Micmacs is an inventive romp punctuated by the kind of quirkiness Jeunet has brought to all his films. The story is as colorful as the characters and, although the development of the plot is not linear, there's a sense of unflagging energy that impels proceedings forward. Of course there's a happy ending, but would you really expect anything else from a fractured fairy tale like this?
Finally, I want to make a few brief comments about Guo Xialu's She, A Chinese, one of the best obscure movies I saw this year in Toronto. Although its primary funding comes from the United Kingdom, this small film is unlikely to achieve a U.S. distributor - the market for intimate, foreign language films with unknown actors is not strong. However, it should make its way around the country over the next few months on the film festival circuit and, because the production company is based in England, there's every reason to believe an English-subtitled version will eventually be available on DVD.

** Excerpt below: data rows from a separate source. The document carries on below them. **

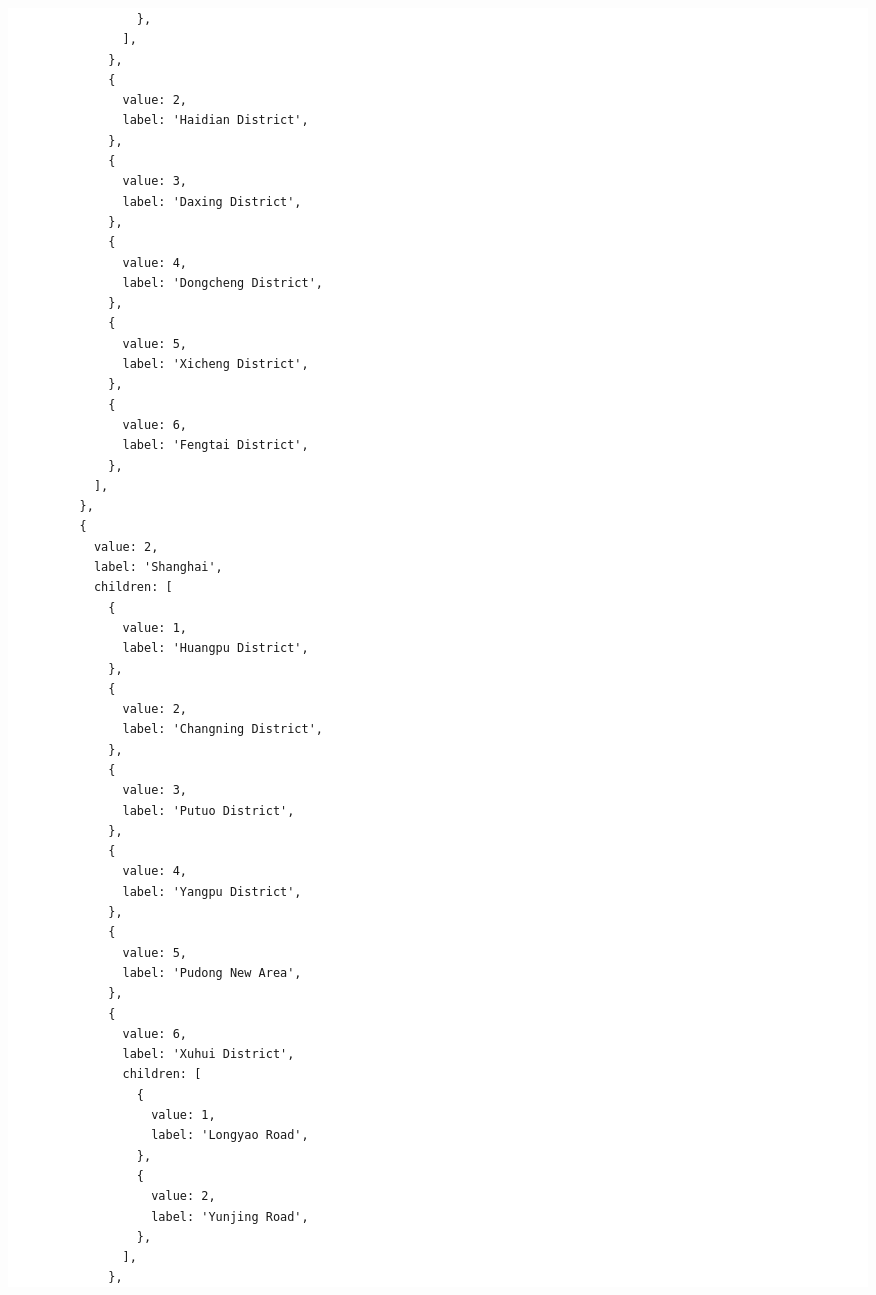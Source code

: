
```tsx
                  },
                ],
              },
              {
                value: 2,
                label: 'Haidian District',
              },
              {
                value: 3,
                label: 'Daxing District',
              },
              {
                value: 4,
                label: 'Dongcheng District',
              },
              {
                value: 5,
                label: 'Xicheng District',
              },
              {
                value: 6,
                label: 'Fengtai District',
              },
            ],
          },
          {
            value: 2,
            label: 'Shanghai',
            children: [
              {
                value: 1,
                label: 'Huangpu District',
              },
              {
                value: 2,
                label: 'Changning District',
              },
              {
                value: 3,
                label: 'Putuo District',
              },
              {
                value: 4,
                label: 'Yangpu District',
              },
              {
                value: 5,
                label: 'Pudong New Area',
              },
              {
                value: 6,
                label: 'Xuhui District',
                children: [
                  {
                    value: 1,
                    label: 'Longyao Road',
                  },
                  {
                    value: 2,
                    label: 'Yunjing Road',
                  },
                ],
              },
```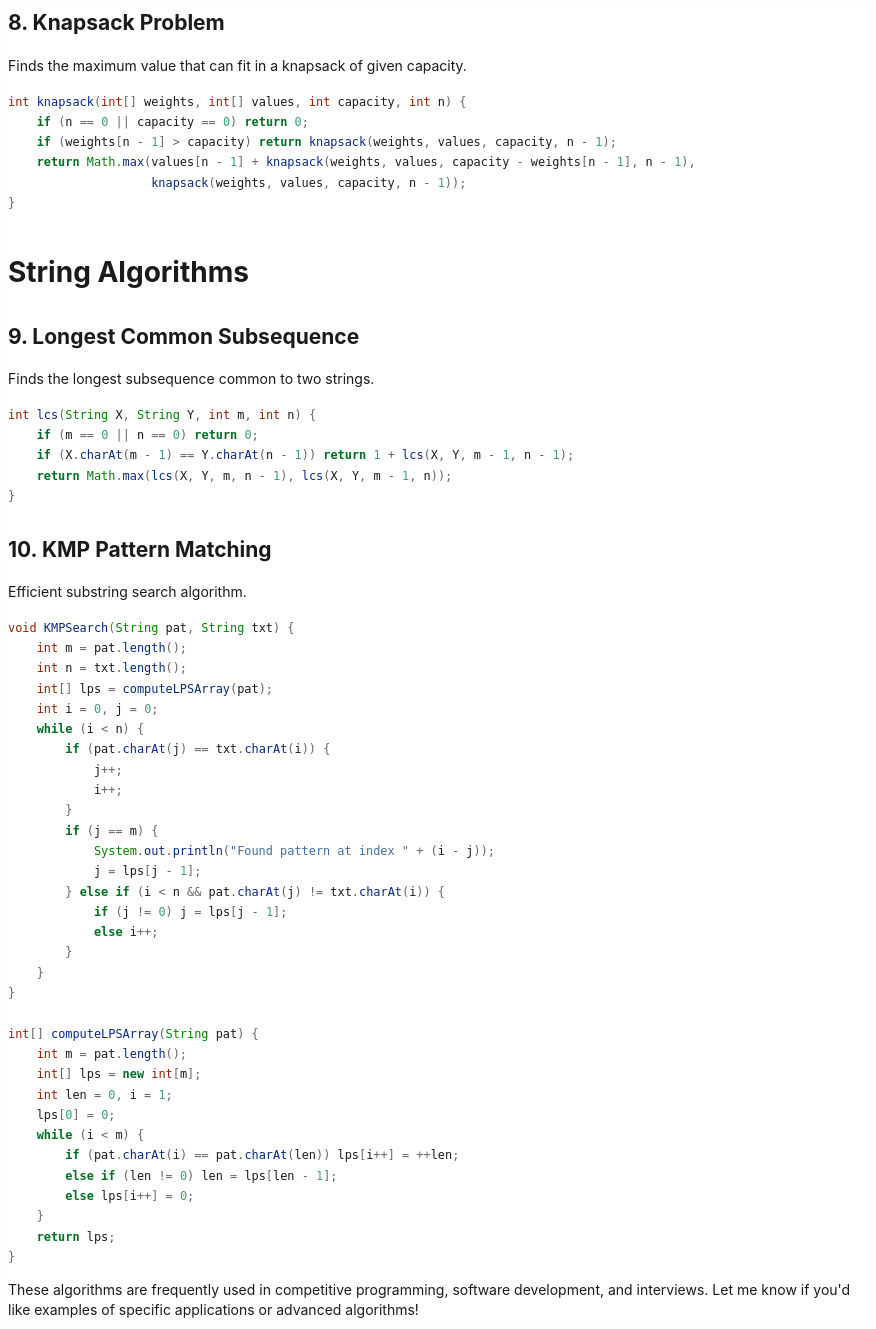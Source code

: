 ## 8. Knapsack Problem

Finds the maximum value that can fit in a knapsack of given capacity.
```java
int knapsack(int[] weights, int[] values, int capacity, int n) {
    if (n == 0 || capacity == 0) return 0;
    if (weights[n - 1] > capacity) return knapsack(weights, values, capacity, n - 1);
    return Math.max(values[n - 1] + knapsack(weights, values, capacity - weights[n - 1], n - 1),
                    knapsack(weights, values, capacity, n - 1));
}
```
# String Algorithms
## 9. Longest Common Subsequence

Finds the longest subsequence common to two strings.
```java
int lcs(String X, String Y, int m, int n) {
    if (m == 0 || n == 0) return 0;
    if (X.charAt(m - 1) == Y.charAt(n - 1)) return 1 + lcs(X, Y, m - 1, n - 1);
    return Math.max(lcs(X, Y, m, n - 1), lcs(X, Y, m - 1, n));
}
```
## 10. KMP Pattern Matching

Efficient substring search algorithm.
```java
void KMPSearch(String pat, String txt) {
    int m = pat.length();
    int n = txt.length();
    int[] lps = computeLPSArray(pat);
    int i = 0, j = 0;
    while (i < n) {
        if (pat.charAt(j) == txt.charAt(i)) {
            j++;
            i++;
        }
        if (j == m) {
            System.out.println("Found pattern at index " + (i - j));
            j = lps[j - 1];
        } else if (i < n && pat.charAt(j) != txt.charAt(i)) {
            if (j != 0) j = lps[j - 1];
            else i++;
        }
    }
}

int[] computeLPSArray(String pat) {
    int m = pat.length();
    int[] lps = new int[m];
    int len = 0, i = 1;
    lps[0] = 0;
    while (i < m) {
        if (pat.charAt(i) == pat.charAt(len)) lps[i++] = ++len;
        else if (len != 0) len = lps[len - 1];
        else lps[i++] = 0;
    }
    return lps;
}
```
These algorithms are frequently used in competitive programming, software development, and interviews. Let me know if you'd like examples of specific applications or advanced algorithms!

She, A Chinese tells the story of Mei (Huang Lu), a woman born in a rural village in China. For most of her life, she has never been more than five miles from home. Then, seeking adventure, she moves to the nearest city. There, she ends up working in a hair salon that is a front for prostitution and falls in love with a gangster. In the wake of his death, she takes his money and purchases a plane ticket to the U.K. After spending some time in London as an illegal immigrant, she marries an elderly widower. When the marriage doesn't turn out the way either of them anticipated, she moves on. The film ends on an ambiguous note but one senses that, given everything Mei has survived, she will overcome her latest troubles as well.

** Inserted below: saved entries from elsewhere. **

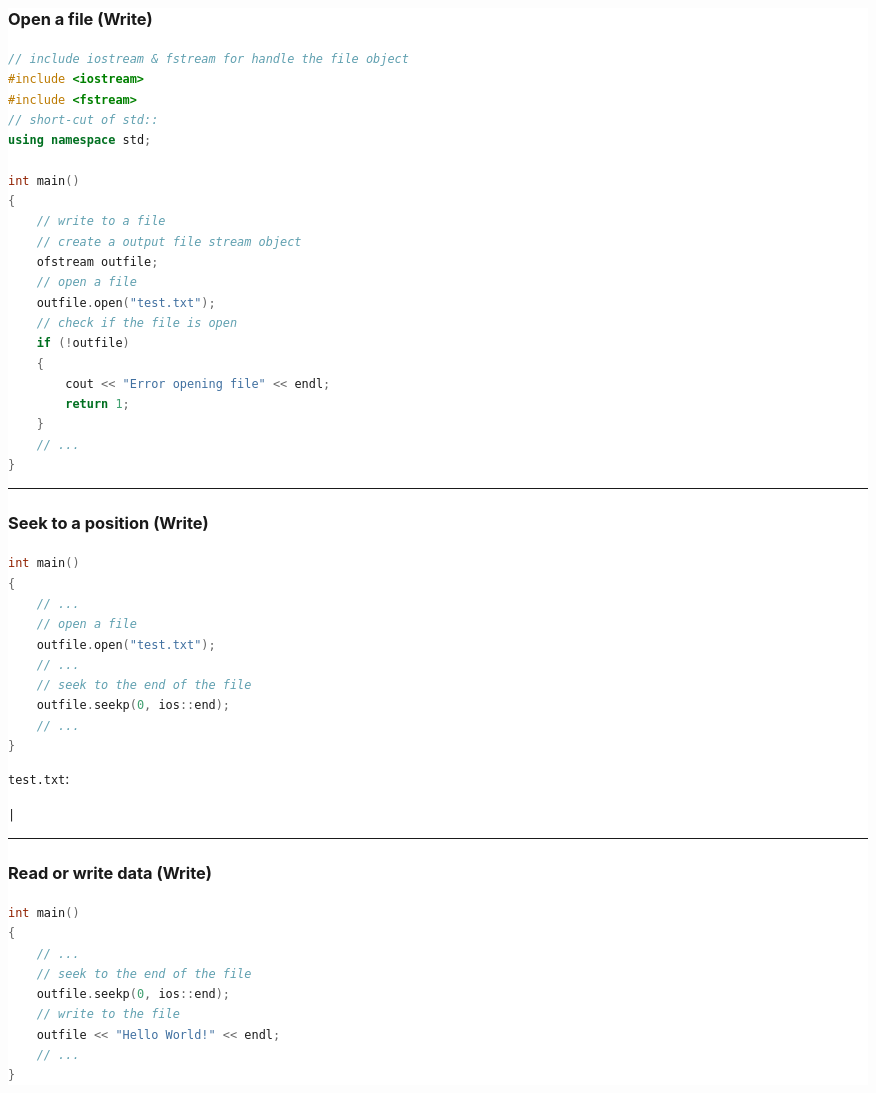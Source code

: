 ### Open a file (Write)

``` c++
// include iostream & fstream for handle the file object
#include <iostream>
#include <fstream>
// short-cut of std::
using namespace std;

int main()
{
    // write to a file
    // create a output file stream object
    ofstream outfile;
    // open a file
    outfile.open("test.txt");
    // check if the file is open
    if (!outfile)
    {
        cout << "Error opening file" << endl;
        return 1;
    }
    // ...
}
```

---
### Seek to a position (Write)

``` c++
int main()
{
    // ...
    // open a file
    outfile.open("test.txt");
    // ...
    // seek to the end of the file
    outfile.seekp(0, ios::end);
    // ...
}
```

`test.txt`:

``` text
|
```

---
### Read or write data (Write)

``` c++
int main()
{
    // ...
    // seek to the end of the file
    outfile.seekp(0, ios::end);
    // write to the file
    outfile << "Hello World!" << endl;
    // ...
}
```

Initially, I had not planned to see She, a Chinese, but I was near the theater where it was screening around the time the showing started, so I decided to watch the beginning to see if it would hold my interest. 98 minutes later, I was still there, enraptured by nothing more complex than the powerfully acted, entirely believable tale of a survivor. There's nothing flashy or innovative about this movie. It's a simple character story - and one of the two or three most satisfying motion pictures I saw during my 8 days in Toronto.
Tomorrow, I'll wrap up my festival coverage with a few thoughts about where this year's festival went wrong and how things may change for 2010.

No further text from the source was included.